Given there seems to be a fair bit of interest in being able to work with more general N-D sparse arrays and having a flexible way to store them, am wondering if it makes sense to provide some functionality in Sparse to store data in Zarr Arrays. Happy to answer any questions. Also would be interested to hear thoughts on this proposal. :)
Just so I understand here -- Are you proposing making this library a back-end for Zarr or Making Zarr a back-end for this library?
The issue with the latter is that we use Numba to perform a number of operations (including arithmetic and indexing), does Numba work with Zarr?
The other issue is that at this point in time, DOK is mutable but COO isn't.
It would be nice if you could enumerate what API or changes you would need in this library to make this possible -- I'm definitely willing to work with the Zarr team.
Short-term having a way to load a Zarr Array into a Sparse array and store a Sparse array into a Zarr Array would be pretty good. These could be similar to the from_numpy and todense methods. The latter case is pretty much solved.
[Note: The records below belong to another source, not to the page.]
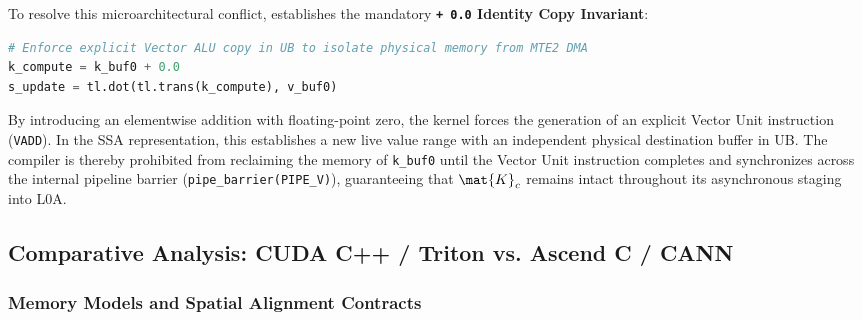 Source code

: To resolve this microarchitectural conflict, \neuralops{} establishes the mandatory \textbf{\texttt{+ 0.0} Identity Copy Invariant}:
\begin{lstlisting}[language=Python]
# Enforce explicit Vector ALU copy in UB to isolate physical memory from MTE2 DMA
k_compute = k_buf0 + 0.0
s_update = tl.dot(tl.trans(k_compute), v_buf0)
\end{lstlisting}
By introducing an elementwise addition with floating-point zero, the kernel forces the generation of an explicit Vector Unit instruction (\texttt{VADD}). In the SSA representation, this establishes a new live value range with an independent physical destination buffer in UB. The compiler is thereby prohibited from reclaiming the memory of \texttt{k\_buf0} until the Vector Unit instruction completes and synchronizes across the internal pipeline barrier (\texttt{pipe\_barrier(PIPE\_V)}), guaranteeing that $\mat{K}_c$ remains intact throughout its asynchronous staging into L0A.

\subsection{Comparative Analysis: CUDA C++ / Triton vs. Ascend C / CANN}
\label{sec:appendix_comparative_analysis}

\subsubsection{Memory Models and Spatial Alignment Contracts}
\label{sec:appendix_memory_models}

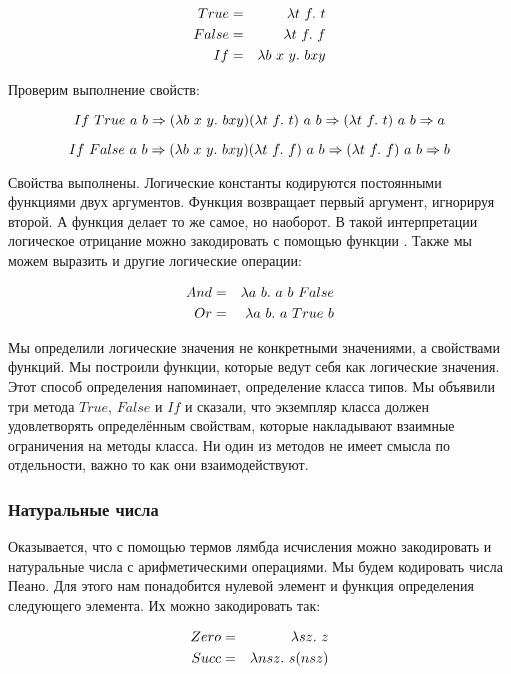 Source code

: \begin{eqnarray*}
True  &=& \lambda t\ f .\  t \\
False &=& \lambda t\ f .\  f \\
If    &=& \lambda b\ x\ y .\  b x y \\
\end{eqnarray*}

Проверим выполнение свойств:

\[If\ True\ a\ b \Rightarrow (\lambda b \ x \ y .\  b x y) (\lambda t\ f .\  t)\ a\ b 
    \Rightarrow (\lambda t\ f .\  t)\ a\ b \Rightarrow a\]

\[If\ False\ a\ b \Rightarrow (\lambda b \ x \ y .\  b x y) (\lambda t\ f .\  f)\ a\ b 
    \Rightarrow (\lambda t\ f .\  f)\ a\ b \Rightarrow b\]

Свойства выполнены. Логические константы кодируются постоянными
функциями двух аргументов. Функция  возвращает первый аргумент,
игнорируя второй. А функция  делает то же самое, но наоборот.
В такой интерпретации логическое отрицание можно закодировать с помощью
функции . Также мы можем выразить и другие логические операции:

\begin{eqnarray*}
And  &=& \lambda a\ b .\  a\ b\ False \\
Or   &=& \lambda a\ b .\  a\ True\ b \\
\end{eqnarray*}

Мы определили логические значения не конкретными значениями, а
свойствами функций. Мы построили функции, которые ведут себя как
логические значения. Этот способ определения напоминает, определение
класса типов. Мы объявили три метода $True$, $False$ и $If$ и сказали,
что экземпляр класса должен удовлетворять определённым свойствам,
которые накладывают взаимные ограничения на методы класса. Ни один из
методов не имеет смысла по отдельности, важно то как они
взаимодействуют.

\subsubsection{Натуральные числа}

Оказывается, что с помощью термов лямбда исчисления можно закодировать и
натуральные числа с арифметическими операциями. Мы будем кодировать
числа Пеано. Для этого нам понадобится нулевой элемент и функция
определения следующего элемента. Их можно закодировать так:

\begin{eqnarray*}
Zero &=& \lambda sz  .\  z \\
Succ &=& \lambda nsz .\  s(nsz) \\
\end{eqnarray*}

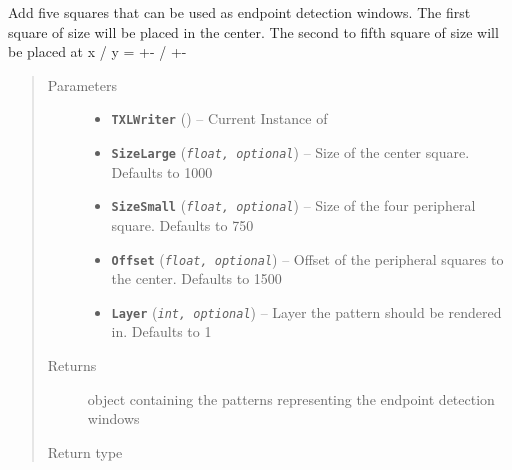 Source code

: \documentclass[letterpaper,10pt,english]{sphinxmanual}
\begin{document}
\begin{fulllineitems}
\label{Chapters/PythonModuleReference/ShapeLibrary/TXLWizard.ShapeLibrary.EndpointDetectionWindows:TXLWizard.ShapeLibrary.EndpointDetectionWindows.GetEndpointDetectionWindows}
Add five squares that can be used as endpoint detection windows.
The first square of size  will be placed in the center.
The second to fifth square of size  will be placed at x / y = +- / +-
\begin{quote}\begin{description}
\item[{Parameters}] \leavevmode\begin{itemize}
\item {} 
\textbf{\texttt{TXLWriter}} ({\hyperref[Chapters/PythonModuleReference/TXLWriter/TXLWizard.TXLWriter:TXLWizard.TXLWriter.TXLWriter]{}}) -- Current Instance of {\hyperref[Chapters/PythonModuleReference/TXLWriter/TXLWizard.TXLWriter:TXLWizard.TXLWriter.TXLWriter]{}}

\item {} 
\textbf{\texttt{SizeLarge}} (\emph{\texttt{float, optional}}) -- Size of the center square.
Defaults to 1000

\item {} 
\textbf{\texttt{SizeSmall}} (\emph{\texttt{float, optional}}) -- Size of the four peripheral square.
Defaults to 750

\item {} 
\textbf{\texttt{Offset}} (\emph{\texttt{float, optional}}) -- Offset of the peripheral squares to the center.
Defaults to 1500

\item {} 
\textbf{\texttt{Layer}} (\emph{\texttt{int, optional}}) -- Layer the pattern should be rendered in.
Defaults to 1

\end{itemize}

\item[{Returns}] \leavevmode
{} object containing the patterns representing the endpoint detection windows

\item[{Return type}] \leavevmode
{\hyperref[Chapters/PythonModuleReference/Patterns/TXLWizard.Patterns.Structure:TXLWizard.Patterns.Structure.Structure]{}}

\end{description}\end{quote}

\end{fulllineitems}
\end{document}
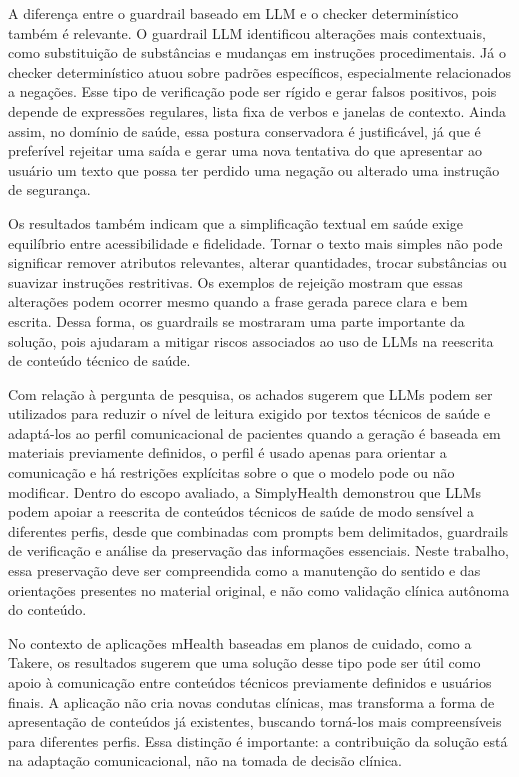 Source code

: A diferença entre o guardrail baseado em LLM e o checker determinístico também é relevante. O guardrail LLM identificou alterações mais contextuais, como substituição de substâncias e mudanças em instruções procedimentais. Já o checker determinístico atuou sobre padrões específicos, especialmente relacionados a negações. Esse tipo de verificação pode ser rígido e gerar falsos positivos, pois depende de expressões regulares, lista fixa de verbos e janelas de contexto. Ainda assim, no domínio de saúde, essa postura conservadora é justificável, já que é preferível rejeitar uma saída e gerar uma nova tentativa do que apresentar ao usuário um texto que possa ter perdido uma negação ou alterado uma instrução de segurança.

Os resultados também indicam que a simplificação textual em saúde exige equilíbrio entre acessibilidade e fidelidade. Tornar o texto mais simples não pode significar remover atributos relevantes, alterar quantidades, trocar substâncias ou suavizar instruções restritivas. Os exemplos de rejeição mostram que essas alterações podem ocorrer mesmo quando a frase gerada parece clara e bem escrita. Dessa forma, os guardrails se mostraram uma parte importante da solução, pois ajudaram a mitigar riscos associados ao uso de LLMs na reescrita de conteúdo técnico de saúde.

Com relação à pergunta de pesquisa, os achados sugerem que LLMs podem ser utilizados para reduzir o nível de leitura exigido por textos técnicos de saúde e adaptá-los ao perfil comunicacional de pacientes quando a geração é baseada em materiais previamente definidos, o perfil é usado apenas para orientar a comunicação e há restrições explícitas sobre o que o modelo pode ou não modificar. Dentro do escopo avaliado, a SimplyHealth demonstrou que LLMs podem apoiar a reescrita de conteúdos técnicos de saúde de modo sensível a diferentes perfis, desde que combinadas com prompts bem delimitados, guardrails de verificação e análise da preservação das informações essenciais. Neste trabalho, essa preservação deve ser compreendida como a manutenção do sentido e das orientações presentes no material original, e não como validação clínica autônoma do conteúdo.

No contexto de aplicações mHealth baseadas em planos de cuidado, como a Takere, os resultados sugerem que uma solução desse tipo pode ser útil como apoio à comunicação entre conteúdos técnicos previamente definidos e usuários finais. A aplicação não cria novas condutas clínicas, mas transforma a forma de apresentação de conteúdos já existentes, buscando torná-los mais compreensíveis para diferentes perfis. Essa distinção é importante: a contribuição da solução está na adaptação comunicacional, não na tomada de decisão clínica.


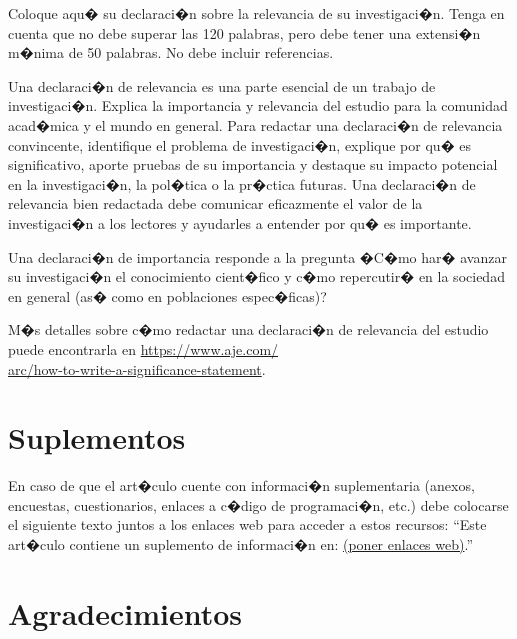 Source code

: \documentclass[10pt,twoside]{rcmart} %
\begin{document}
	Coloque aqu� su declaraci�n sobre la relevancia de su investigaci�n. Tenga en cuenta que no debe superar las 120 palabras, pero debe tener una extensi�n m�nima de 50 palabras. No debe incluir referencias.
	
	Una declaraci�n de relevancia es una parte esencial de un trabajo de investigaci�n. Explica la importancia y relevancia del estudio para la comunidad acad�mica y el mundo en general. Para redactar una declaraci�n de relevancia convincente, identifique el problema de investigaci�n, explique por qu� es significativo, aporte pruebas de su importancia y destaque su impacto potencial en la investigaci�n, la pol�tica o la pr�ctica futuras. Una declaraci�n de relevancia bien redactada debe comunicar eficazmente el valor de la investigaci�n a los lectores y ayudarles a entender por qu� es importante.
	
	Una declaraci�n de importancia responde a la pregunta �C�mo har� avanzar su investigaci�n el conocimiento cient�fico y c�mo repercutir� en la sociedad en general (as� como en poblaciones espec�ficas)? 
	
	M�s detalles sobre c�mo redactar una declaraci�n de relevancia del estudio puede encontrarla en \href{https://www.aje.com/arc/how-to-write-a-significance-statement}{https://www.aje.com/\\arc/how-to-write-a-significance-statement}.

\section*{Suplementos} %
	
	En caso de que el art�culo cuente con informaci�n suplementaria (anexos, encuestas, cuestionarios, enlaces a c�digo de programaci�n, etc.) debe colocarse el siguiente texto juntos a los enlaces web para acceder a estos recursos: ``Este art�culo contiene un suplemento de informaci�n en: \underline{(poner enlaces web)}.''

\section*{Agradecimientos} %
	
\end{document}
It would just benefit from having a convenience method. The former should be solvable any number of ways. As Zarr seems kind of similar to DOK, maybe that would be the easiest way to load it in.
Long-term it would be interesting to have a Zarr-backed Sparse array. The main benefits here would be working with larger than memory sparse arrays and/or working with other storage backends. However this will take some more thought as you have noted.
Okay, I just started thinking about this... Since the long-term goal of this project is to have SciPy depend on it, a dependency (even if optional) on Zarr wouldn't be so nice.
Of course, feel free to duck-patch COO on import so that sparse.COO.to_zarr and sparse.COO.from_zarr exist and do the right thing. 😄
As long as it doesn't rely on fringe functionality of sparse it should be fine.
Of course, I'd recommend patching SparseArray.? instead, and then doing .toformat(COO) or cls(coo_arr) instead.
I recently raised a zarr issue on this zarr-developers/zarr#424. I'm not sure what will come of it. Regardless, I like the idea of having the saving functionality live in zarr.